Work instructions: Take the line containing "### 18. Program" and every line after it in the data below, and print them exactly as given, with nothing else.

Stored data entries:
▬▬▬▬▬▬▬▬▬▬

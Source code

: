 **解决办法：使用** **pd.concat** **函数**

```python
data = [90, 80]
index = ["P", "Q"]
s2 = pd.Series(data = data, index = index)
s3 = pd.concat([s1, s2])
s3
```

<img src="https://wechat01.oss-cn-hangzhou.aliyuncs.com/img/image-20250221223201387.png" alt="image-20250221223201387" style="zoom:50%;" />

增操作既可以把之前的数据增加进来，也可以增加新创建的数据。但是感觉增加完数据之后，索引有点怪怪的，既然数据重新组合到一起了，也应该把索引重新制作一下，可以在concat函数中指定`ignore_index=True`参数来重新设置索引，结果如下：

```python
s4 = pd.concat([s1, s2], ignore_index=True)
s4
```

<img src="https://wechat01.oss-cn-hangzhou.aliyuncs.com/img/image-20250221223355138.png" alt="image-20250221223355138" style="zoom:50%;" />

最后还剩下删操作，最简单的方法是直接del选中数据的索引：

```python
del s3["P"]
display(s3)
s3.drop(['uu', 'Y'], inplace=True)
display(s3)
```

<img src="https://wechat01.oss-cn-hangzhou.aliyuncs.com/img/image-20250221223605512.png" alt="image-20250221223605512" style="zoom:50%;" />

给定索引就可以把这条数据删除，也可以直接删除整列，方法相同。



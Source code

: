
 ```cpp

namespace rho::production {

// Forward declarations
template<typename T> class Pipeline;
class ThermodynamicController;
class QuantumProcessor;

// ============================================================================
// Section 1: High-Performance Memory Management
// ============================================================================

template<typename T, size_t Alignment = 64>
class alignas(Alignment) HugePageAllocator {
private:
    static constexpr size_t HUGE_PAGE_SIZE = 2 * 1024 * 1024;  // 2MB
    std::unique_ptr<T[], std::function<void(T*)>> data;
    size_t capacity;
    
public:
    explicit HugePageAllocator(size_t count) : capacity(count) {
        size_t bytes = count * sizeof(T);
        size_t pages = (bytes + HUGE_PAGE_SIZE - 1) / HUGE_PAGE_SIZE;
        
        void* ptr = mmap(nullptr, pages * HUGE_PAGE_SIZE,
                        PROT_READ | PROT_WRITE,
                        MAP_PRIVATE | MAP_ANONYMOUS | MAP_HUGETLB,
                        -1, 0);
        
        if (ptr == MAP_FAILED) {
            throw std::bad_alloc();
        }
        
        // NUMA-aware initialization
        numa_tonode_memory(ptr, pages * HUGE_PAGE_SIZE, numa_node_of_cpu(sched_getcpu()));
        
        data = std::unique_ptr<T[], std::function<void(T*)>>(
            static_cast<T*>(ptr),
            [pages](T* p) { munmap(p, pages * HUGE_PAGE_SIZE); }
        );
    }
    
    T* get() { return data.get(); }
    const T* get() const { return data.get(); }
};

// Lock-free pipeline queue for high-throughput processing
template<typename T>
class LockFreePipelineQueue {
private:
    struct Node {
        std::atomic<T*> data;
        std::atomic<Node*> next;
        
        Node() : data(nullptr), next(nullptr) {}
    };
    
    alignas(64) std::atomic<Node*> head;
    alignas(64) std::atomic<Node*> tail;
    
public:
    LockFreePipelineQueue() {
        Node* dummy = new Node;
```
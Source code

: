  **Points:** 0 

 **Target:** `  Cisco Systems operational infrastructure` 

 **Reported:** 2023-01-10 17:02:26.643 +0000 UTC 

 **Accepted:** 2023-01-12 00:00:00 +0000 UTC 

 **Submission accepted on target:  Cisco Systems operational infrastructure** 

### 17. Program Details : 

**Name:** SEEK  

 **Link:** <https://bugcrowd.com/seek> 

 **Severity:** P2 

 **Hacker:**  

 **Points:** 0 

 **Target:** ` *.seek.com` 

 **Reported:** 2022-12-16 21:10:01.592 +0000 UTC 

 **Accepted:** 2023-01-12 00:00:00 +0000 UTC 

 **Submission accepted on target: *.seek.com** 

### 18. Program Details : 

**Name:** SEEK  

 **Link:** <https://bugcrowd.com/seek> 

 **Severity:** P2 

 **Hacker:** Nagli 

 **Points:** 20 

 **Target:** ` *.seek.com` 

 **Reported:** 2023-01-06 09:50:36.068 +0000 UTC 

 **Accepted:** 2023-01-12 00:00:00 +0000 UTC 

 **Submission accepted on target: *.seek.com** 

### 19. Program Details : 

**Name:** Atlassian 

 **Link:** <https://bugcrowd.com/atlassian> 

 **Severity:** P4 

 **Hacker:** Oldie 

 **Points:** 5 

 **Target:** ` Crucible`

▬▬▬▬▬▬▬▬▬▬

Solution below:
### 18. Program Details : 

**Name:** SEEK  

 **Link:** <https://bugcrowd.com/seek> 

 **Severity:** P2 

 **Hacker:** Nagli 

 **Points:** 20 

 **Target:** ` *.seek.com` 

 **Reported:** 2023-01-06 09:50:36.068 +0000 UTC 

 **Accepted:** 2023-01-12 00:00:00 +0000 UTC 

 **Submission accepted on target: *.seek.com** 

### 19. Program Details : 

**Name:** Atlassian 

 **Link:** <https://bugcrowd.com/atlassian> 

 **Severity:** P4 

 **Hacker:** Oldie 

 **Points:** 5 

 **Target:** ` Crucible`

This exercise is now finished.